> Task requirements: Compute how many lines in the entries below include the string "custom". Only the number is wanted.

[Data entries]
——
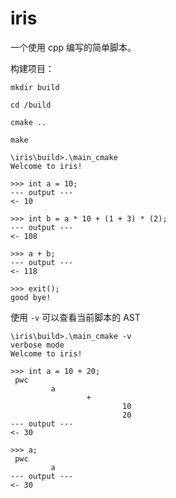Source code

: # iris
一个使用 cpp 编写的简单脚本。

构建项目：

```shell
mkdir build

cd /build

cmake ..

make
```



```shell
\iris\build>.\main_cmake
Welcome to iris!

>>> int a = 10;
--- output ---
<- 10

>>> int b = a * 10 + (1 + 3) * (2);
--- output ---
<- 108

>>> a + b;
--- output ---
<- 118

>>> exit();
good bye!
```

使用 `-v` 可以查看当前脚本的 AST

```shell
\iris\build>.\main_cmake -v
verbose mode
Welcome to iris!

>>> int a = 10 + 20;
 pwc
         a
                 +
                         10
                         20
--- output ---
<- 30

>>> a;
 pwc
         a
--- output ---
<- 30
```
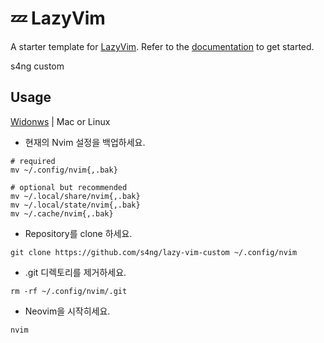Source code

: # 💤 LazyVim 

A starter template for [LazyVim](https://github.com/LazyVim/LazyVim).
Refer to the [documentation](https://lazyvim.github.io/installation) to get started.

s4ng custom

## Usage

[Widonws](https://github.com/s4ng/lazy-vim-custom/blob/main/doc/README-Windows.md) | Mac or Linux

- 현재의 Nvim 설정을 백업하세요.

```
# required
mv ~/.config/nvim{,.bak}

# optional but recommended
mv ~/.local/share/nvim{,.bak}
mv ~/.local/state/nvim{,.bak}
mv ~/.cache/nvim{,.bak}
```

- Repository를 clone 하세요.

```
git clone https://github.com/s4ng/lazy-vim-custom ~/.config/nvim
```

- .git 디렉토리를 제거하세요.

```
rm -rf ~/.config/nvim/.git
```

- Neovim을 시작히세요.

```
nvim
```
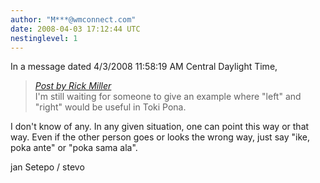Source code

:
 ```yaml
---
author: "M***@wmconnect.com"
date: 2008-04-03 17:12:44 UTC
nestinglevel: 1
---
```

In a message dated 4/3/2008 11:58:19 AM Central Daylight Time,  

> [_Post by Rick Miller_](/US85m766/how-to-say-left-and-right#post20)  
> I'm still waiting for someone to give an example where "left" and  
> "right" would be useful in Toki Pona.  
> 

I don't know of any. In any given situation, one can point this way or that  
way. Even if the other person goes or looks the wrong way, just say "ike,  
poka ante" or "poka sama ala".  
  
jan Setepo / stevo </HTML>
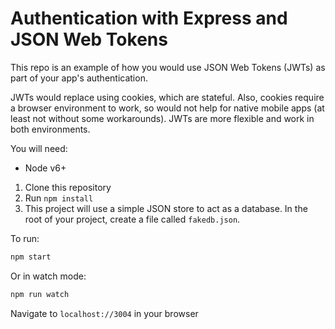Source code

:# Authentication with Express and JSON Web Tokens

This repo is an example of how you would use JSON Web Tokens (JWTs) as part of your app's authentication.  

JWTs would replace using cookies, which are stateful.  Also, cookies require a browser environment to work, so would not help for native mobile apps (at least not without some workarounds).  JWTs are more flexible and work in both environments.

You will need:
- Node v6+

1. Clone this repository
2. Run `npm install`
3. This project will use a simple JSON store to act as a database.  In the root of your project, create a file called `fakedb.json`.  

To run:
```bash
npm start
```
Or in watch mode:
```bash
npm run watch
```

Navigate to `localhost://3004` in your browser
——
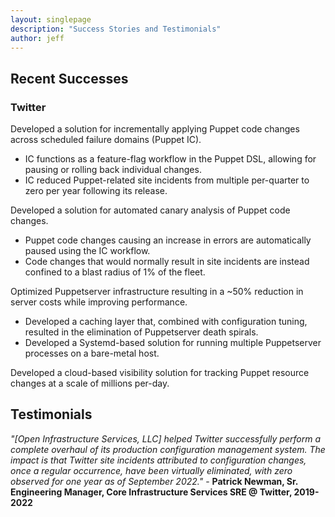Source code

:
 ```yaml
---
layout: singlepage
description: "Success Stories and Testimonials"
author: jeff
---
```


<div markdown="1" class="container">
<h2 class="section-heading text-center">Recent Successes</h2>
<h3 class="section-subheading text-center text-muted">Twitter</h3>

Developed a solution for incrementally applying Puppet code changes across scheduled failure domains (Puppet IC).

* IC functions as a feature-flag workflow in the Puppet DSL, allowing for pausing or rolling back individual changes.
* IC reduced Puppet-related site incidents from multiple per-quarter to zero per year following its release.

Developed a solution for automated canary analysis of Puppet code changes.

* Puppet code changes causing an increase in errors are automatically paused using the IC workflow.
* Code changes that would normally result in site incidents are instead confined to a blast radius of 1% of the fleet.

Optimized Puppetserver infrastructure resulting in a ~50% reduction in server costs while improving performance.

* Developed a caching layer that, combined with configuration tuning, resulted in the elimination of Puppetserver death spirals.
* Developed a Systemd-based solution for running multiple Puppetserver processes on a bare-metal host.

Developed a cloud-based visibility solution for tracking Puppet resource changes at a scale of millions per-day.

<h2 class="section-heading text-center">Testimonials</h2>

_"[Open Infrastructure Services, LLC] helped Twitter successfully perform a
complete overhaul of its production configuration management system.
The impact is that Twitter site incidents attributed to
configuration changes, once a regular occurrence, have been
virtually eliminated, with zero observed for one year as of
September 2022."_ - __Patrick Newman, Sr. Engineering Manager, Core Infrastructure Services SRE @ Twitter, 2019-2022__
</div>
——
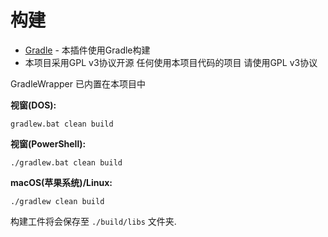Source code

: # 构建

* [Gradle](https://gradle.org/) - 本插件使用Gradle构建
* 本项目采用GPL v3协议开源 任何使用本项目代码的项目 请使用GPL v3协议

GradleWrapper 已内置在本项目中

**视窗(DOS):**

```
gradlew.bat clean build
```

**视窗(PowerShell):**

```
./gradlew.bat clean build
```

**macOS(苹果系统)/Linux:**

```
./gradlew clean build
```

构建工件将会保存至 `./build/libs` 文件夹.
——
> Task answer: 3